- **What is being asked**
Every line containing the string "private" is to be copied from the records.

*-*-*

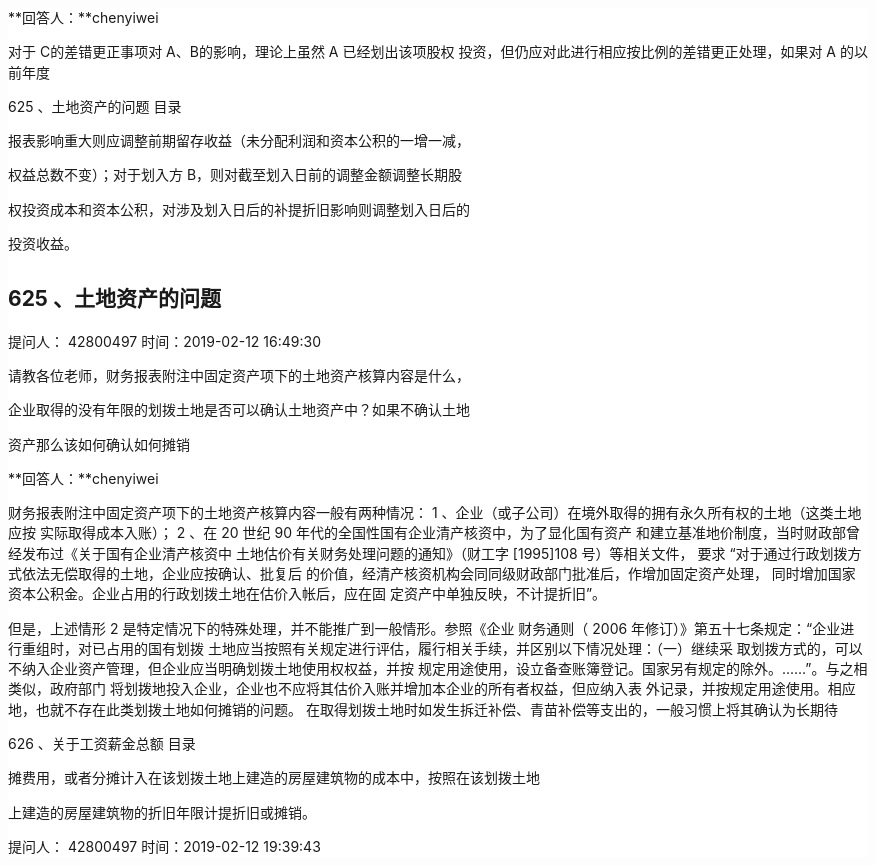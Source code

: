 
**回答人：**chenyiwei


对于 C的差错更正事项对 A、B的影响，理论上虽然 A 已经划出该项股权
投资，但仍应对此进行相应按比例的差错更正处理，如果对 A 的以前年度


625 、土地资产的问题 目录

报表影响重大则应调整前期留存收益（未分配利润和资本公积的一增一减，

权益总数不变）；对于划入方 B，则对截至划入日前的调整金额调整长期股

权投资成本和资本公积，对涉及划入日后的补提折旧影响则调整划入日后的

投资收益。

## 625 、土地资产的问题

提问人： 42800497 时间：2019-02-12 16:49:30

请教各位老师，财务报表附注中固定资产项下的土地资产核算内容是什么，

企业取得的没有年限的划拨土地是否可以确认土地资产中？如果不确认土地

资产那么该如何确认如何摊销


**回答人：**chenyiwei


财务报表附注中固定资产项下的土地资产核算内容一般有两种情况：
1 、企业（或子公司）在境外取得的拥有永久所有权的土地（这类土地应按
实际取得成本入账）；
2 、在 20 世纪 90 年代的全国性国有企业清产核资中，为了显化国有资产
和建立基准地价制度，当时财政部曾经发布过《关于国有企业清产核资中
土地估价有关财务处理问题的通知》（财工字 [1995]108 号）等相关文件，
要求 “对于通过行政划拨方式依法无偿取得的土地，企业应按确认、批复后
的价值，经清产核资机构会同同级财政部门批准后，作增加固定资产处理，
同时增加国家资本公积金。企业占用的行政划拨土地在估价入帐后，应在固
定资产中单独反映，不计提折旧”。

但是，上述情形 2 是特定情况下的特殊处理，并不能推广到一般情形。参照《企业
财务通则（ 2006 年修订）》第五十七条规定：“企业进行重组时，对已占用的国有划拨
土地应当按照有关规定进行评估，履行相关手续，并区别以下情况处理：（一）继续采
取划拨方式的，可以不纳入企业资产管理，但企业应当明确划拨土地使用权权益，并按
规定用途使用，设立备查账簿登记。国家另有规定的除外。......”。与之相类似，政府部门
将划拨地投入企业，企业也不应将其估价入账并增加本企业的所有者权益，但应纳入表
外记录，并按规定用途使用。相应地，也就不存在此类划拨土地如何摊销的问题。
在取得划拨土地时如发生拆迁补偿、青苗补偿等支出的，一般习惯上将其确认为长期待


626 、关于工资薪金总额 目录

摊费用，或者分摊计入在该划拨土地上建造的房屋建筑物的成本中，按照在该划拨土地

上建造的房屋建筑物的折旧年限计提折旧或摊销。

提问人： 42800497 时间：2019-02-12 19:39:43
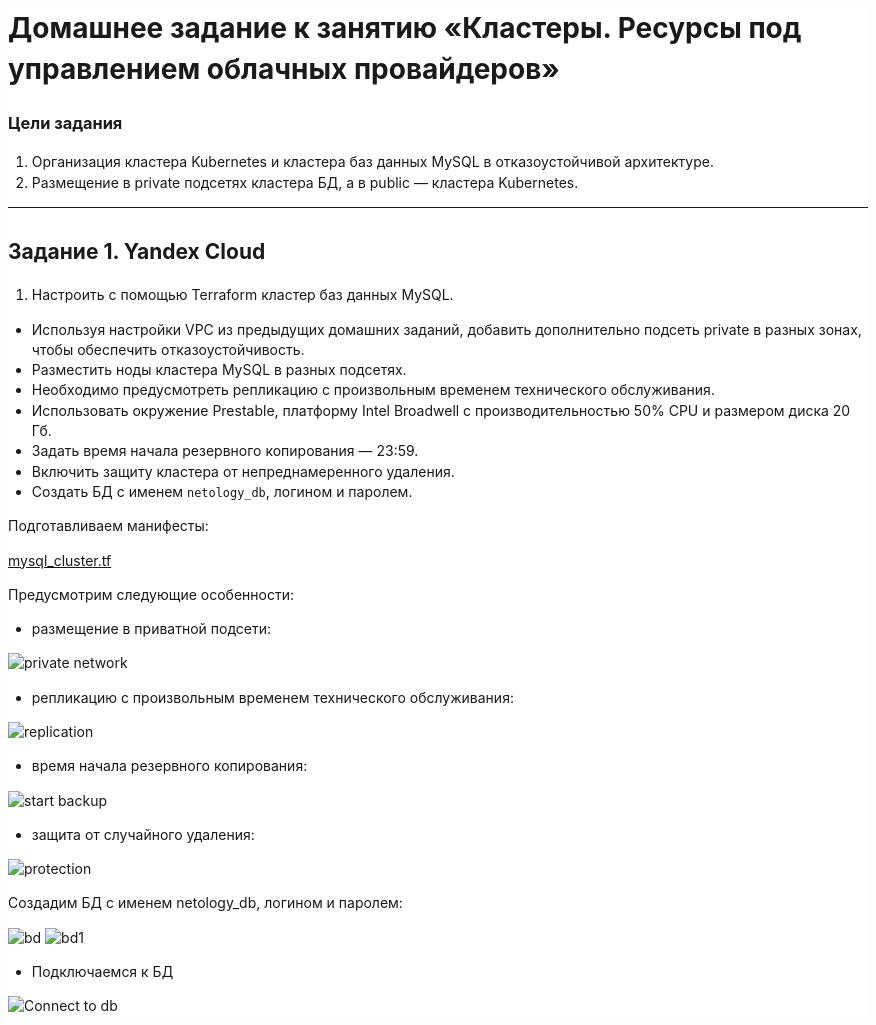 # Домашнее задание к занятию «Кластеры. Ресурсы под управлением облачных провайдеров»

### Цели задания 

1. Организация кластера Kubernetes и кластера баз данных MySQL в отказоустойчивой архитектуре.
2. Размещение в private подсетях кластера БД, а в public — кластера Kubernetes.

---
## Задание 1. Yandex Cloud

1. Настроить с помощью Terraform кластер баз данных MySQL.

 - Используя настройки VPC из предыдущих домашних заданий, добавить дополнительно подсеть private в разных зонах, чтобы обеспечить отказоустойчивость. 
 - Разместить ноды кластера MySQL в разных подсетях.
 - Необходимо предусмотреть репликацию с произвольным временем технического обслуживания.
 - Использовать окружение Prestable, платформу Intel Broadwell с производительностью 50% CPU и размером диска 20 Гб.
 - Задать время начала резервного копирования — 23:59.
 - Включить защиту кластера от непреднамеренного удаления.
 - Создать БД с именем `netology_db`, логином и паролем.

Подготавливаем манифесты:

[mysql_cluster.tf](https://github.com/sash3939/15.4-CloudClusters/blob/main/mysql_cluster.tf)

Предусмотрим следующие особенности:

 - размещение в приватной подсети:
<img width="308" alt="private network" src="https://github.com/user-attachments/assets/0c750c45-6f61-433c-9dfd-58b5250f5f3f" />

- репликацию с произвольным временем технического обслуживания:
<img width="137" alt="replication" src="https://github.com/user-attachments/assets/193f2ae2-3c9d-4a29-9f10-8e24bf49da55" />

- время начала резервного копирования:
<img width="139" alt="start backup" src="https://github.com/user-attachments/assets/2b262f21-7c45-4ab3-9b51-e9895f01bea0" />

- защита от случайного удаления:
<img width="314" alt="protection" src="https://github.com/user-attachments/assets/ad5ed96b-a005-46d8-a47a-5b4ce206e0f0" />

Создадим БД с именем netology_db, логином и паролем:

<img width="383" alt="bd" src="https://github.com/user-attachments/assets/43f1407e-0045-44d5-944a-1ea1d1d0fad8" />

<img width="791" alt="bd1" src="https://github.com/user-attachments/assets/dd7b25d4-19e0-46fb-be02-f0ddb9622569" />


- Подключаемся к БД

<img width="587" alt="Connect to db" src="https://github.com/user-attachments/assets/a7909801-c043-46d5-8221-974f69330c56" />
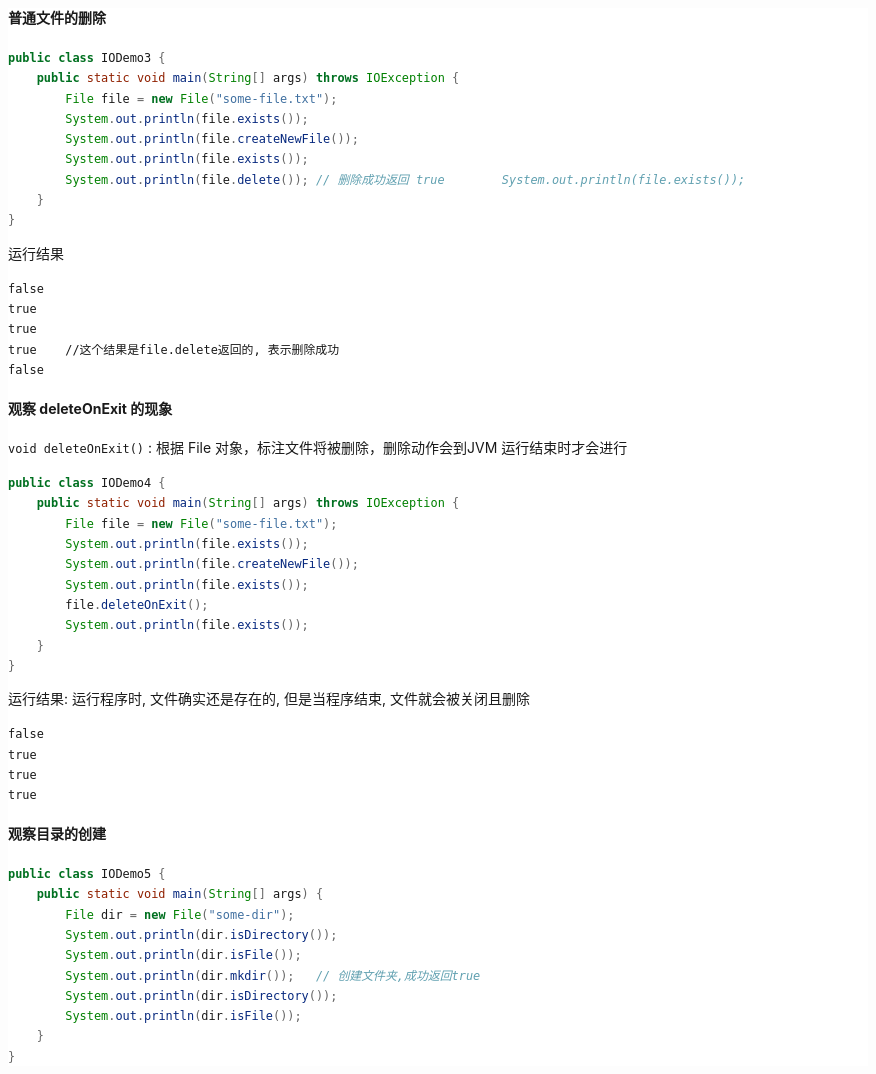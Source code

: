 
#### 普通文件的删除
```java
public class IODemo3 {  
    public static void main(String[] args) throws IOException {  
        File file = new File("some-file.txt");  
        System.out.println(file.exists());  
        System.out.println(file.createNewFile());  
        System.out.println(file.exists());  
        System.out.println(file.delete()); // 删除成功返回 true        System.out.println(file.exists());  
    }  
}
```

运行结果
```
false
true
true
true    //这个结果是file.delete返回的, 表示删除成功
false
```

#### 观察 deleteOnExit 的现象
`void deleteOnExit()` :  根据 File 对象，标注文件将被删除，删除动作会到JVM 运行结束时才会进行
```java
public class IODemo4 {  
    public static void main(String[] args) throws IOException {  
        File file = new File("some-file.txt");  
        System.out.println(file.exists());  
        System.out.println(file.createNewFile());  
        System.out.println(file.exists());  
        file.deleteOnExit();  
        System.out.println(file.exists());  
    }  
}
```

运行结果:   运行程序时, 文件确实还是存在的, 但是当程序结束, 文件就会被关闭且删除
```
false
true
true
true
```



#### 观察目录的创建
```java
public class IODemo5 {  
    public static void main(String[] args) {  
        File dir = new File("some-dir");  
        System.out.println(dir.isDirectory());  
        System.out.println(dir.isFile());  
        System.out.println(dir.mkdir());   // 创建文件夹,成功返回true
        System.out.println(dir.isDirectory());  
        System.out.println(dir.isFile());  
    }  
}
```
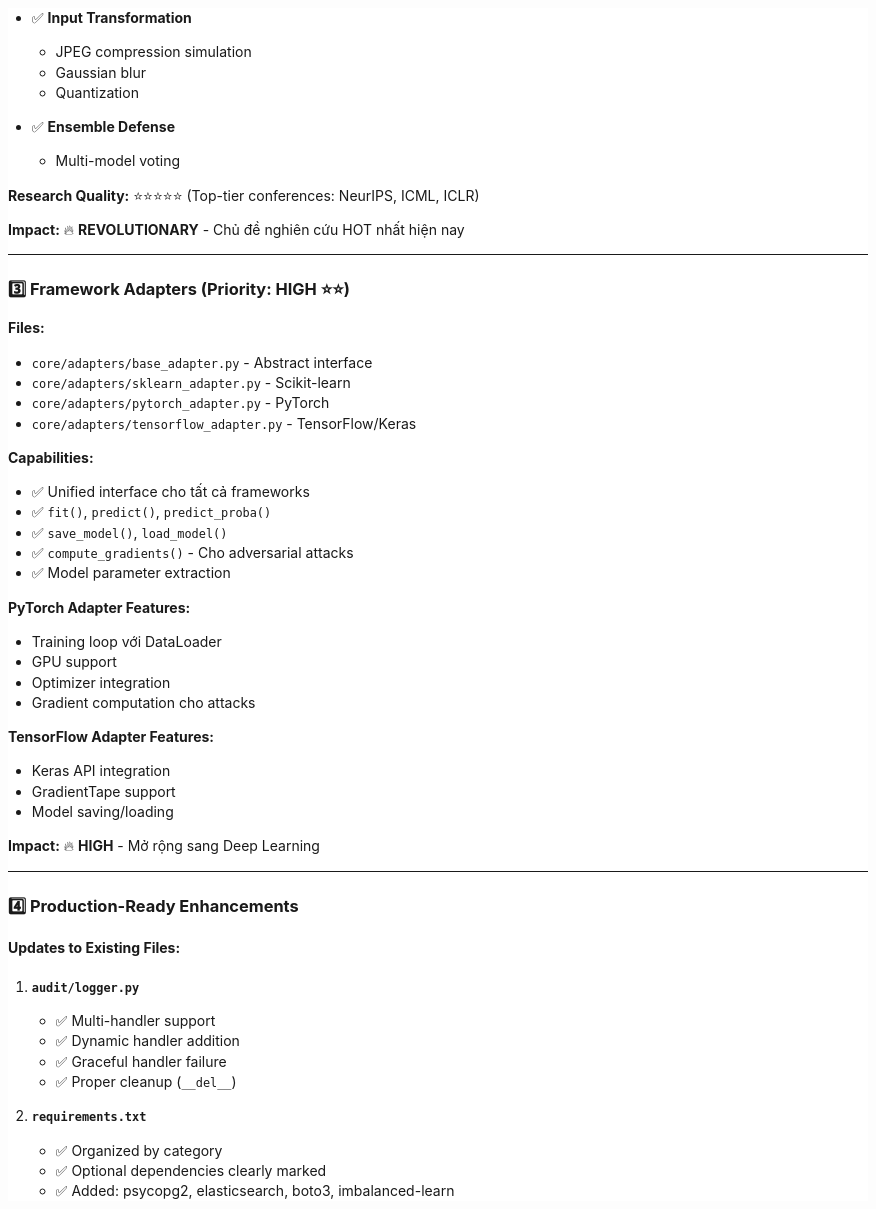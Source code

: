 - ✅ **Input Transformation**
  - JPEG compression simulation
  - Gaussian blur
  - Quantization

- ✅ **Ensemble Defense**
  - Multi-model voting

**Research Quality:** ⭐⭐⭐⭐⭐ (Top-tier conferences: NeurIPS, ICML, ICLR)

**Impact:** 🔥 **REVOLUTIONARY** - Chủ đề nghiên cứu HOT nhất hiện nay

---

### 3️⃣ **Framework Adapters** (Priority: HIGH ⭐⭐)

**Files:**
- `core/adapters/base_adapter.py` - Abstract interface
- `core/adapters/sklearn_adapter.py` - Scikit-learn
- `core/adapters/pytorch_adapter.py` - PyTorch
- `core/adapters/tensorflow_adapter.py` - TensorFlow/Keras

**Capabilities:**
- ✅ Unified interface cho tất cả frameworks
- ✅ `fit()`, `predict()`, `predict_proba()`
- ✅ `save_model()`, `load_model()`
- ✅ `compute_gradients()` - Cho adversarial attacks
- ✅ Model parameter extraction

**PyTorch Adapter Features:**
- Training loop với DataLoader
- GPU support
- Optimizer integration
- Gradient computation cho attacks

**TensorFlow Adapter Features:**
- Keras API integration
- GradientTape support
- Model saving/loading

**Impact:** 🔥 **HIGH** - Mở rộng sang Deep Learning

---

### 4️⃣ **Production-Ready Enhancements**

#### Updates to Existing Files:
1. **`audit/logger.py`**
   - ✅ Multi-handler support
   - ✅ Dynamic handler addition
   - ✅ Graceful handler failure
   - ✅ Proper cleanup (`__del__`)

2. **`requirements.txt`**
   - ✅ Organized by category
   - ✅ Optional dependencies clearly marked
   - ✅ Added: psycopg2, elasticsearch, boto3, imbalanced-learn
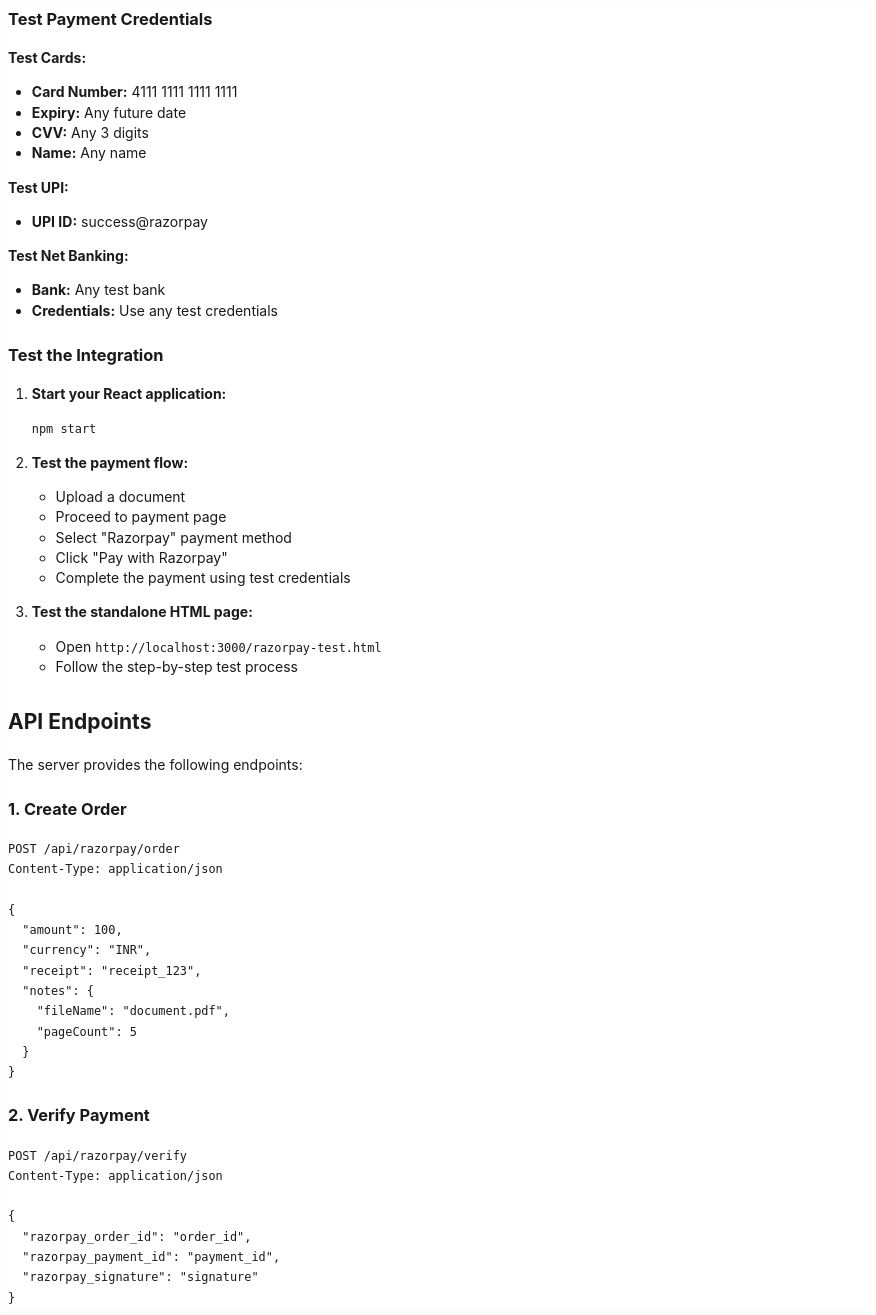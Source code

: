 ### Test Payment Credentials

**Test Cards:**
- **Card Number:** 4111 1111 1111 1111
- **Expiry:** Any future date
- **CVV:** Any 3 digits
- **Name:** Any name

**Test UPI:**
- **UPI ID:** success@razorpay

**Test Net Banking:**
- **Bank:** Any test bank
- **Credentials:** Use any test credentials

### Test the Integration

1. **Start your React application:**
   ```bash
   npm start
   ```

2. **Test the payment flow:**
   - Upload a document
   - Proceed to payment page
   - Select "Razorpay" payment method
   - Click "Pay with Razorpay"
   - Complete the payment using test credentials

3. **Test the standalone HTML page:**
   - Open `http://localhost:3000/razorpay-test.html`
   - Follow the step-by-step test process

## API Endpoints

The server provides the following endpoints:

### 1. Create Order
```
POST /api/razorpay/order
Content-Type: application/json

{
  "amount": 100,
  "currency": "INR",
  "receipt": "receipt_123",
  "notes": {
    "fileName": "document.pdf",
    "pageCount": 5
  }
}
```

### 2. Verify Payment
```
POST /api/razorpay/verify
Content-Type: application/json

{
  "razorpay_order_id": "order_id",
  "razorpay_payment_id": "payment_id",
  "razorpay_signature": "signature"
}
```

*-*-*

- **Result of the exercise**
2. Размещение в private подсетях кластера БД, а в public — кластера Kubernetes.
 - Используя настройки VPC из предыдущих домашних заданий, добавить дополнительно подсеть private в разных зонах, чтобы обеспечить отказоустойчивость. 
<img width="308" alt="private network" src="https://github.com/user-attachments/assets/0c750c45-6f61-433c-9dfd-58b5250f5f3f" />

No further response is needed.